Samsung v.2 Galaxy Fold Rumors; Zuck Argues for Compromise Regulation; Ring Videos = Little Evidence; Apple Joins FIDO Password Replacement Alliance

Samsung may be preparing to roll out the next iteration of the Galaxy Fold, the $2000 folding phone with the disastrous launch last year. 9to5google.com reports that they are shooting for July, and the next gen handset may have an under display camera (no hole punch) and an S Pen, among other features. It will allegedly sport a huge 7.7 inch display when open. The outer display will be bigger, with a corner triangular notch for cam and flash. The new Fold or ‘Fold 2’ (which is code named Champ) will have a stainless steel frame and ceramics. It looks like Samsung will go to the ‘Ultra Thin Glass’ as used on the Z Flip in place of the more delicate plastic. Samsung is expected to show the Note 20 at about the same time.

At the Munich Security Conference in Germany, Facebook’s Mark Zuckerberg pitched for (the inevitable) regulation to be somewhere between a telco and a newspaper. According to reuters.com, he claimed the company had improved its work in countering online election interference. He seems to be moving from insisting on being treated purely like a telco, where the company has no responsibility for the information that flows through it, and the more in-depth regulation that papers and other media fall under. Zuck claims Facebook now employs 35,000 people to review online content and implement security measures. He further stated that the budget for this is bigger than the revenue for the entire company when they went public back in 2012. It remains to be seen if the European Union will buy into this ‘middle ground’ type of regulation, however.

Amazon has touted its Ring cameras and their partnerships with law enforcement around the country as helping to reduce crime. There are over 800 law enforcement agencies partnering with them now. NBC News says that despite this, and Amazon’s claim that the doorbell cam reduces burglaries by over 50%, that reduction has failed to materialize. NBC News Investigations interviewed 40 law enforcement agencies in eight states, and found that there is little or no evidence to support Amazon’s claim. They did say that officers spent more time now going over video footage involving disputes by neighbors!

Thirteen of the 40 jurisdictions said they had made no arrests due to Ring footage. Another 13 said they actually could confirm arrests, and two others offered estimates. The NBC team said that large cities like Phoenix, Miami, and Kansas City, MO couldn’t tell them if or how many arrests had been made with the help of the Ring cameras. Amazon itself has said it doesn’t know how many cams have been involved in arrests, or even in helping track package thefts. In late December 2019, Ben Stickle, a professor of criminal justice at Middle Tennessee State University, published one of the first academic studies of porch camera video footage, analyzing 67 videos he and his research team found on YouTube. He found that most of the so-called “porch pirates” were unfazed by the presence of cameras.
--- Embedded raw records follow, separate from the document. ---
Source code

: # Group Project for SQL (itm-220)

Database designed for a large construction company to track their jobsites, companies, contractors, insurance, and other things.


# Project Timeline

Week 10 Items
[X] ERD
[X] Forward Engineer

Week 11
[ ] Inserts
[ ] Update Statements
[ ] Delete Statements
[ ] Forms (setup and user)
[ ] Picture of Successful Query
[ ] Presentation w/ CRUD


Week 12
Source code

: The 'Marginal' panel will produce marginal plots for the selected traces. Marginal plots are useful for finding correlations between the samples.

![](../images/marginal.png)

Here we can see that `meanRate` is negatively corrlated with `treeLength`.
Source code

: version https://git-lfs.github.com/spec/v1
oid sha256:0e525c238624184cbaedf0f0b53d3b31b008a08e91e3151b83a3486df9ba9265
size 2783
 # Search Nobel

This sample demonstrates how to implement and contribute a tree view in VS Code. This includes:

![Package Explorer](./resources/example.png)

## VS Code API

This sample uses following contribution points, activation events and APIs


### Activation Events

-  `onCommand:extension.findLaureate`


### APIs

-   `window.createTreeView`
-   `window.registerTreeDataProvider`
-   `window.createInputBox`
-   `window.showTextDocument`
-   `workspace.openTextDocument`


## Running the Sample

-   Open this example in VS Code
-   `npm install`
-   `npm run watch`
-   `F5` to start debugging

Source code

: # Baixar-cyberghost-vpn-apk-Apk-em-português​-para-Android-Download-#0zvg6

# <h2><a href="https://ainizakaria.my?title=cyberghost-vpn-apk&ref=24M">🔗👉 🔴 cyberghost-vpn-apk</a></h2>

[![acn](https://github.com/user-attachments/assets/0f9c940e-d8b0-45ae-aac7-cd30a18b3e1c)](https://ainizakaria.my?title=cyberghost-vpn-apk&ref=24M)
Apple has joined nearly every other major tech and e-commerce company now in the FIDO Alliance, the effort to replace password only logins with a secure and fast login experience for websites and apps, using the emerging standard WebAuthn. According to zdnet.com, the Apple browser team added ‘experimental support’ for the standard back in 2018, then last December, added native support for FIDO-compliant security keys like the YubiKey over NFC, USB, or lightening (in iOS 13.3.0) Besides the hardware security key like the Yubi, other compliant secure logins can be made with a biometric ID derived from your PC or smartphones fingerprint sensor, or over a device based authentication program. Let’s all hope this late move by Apple will get the world ready to drive a stake through the heart of the ancient and creaky password logins that annoy us and are relatively easy pickings for hackers.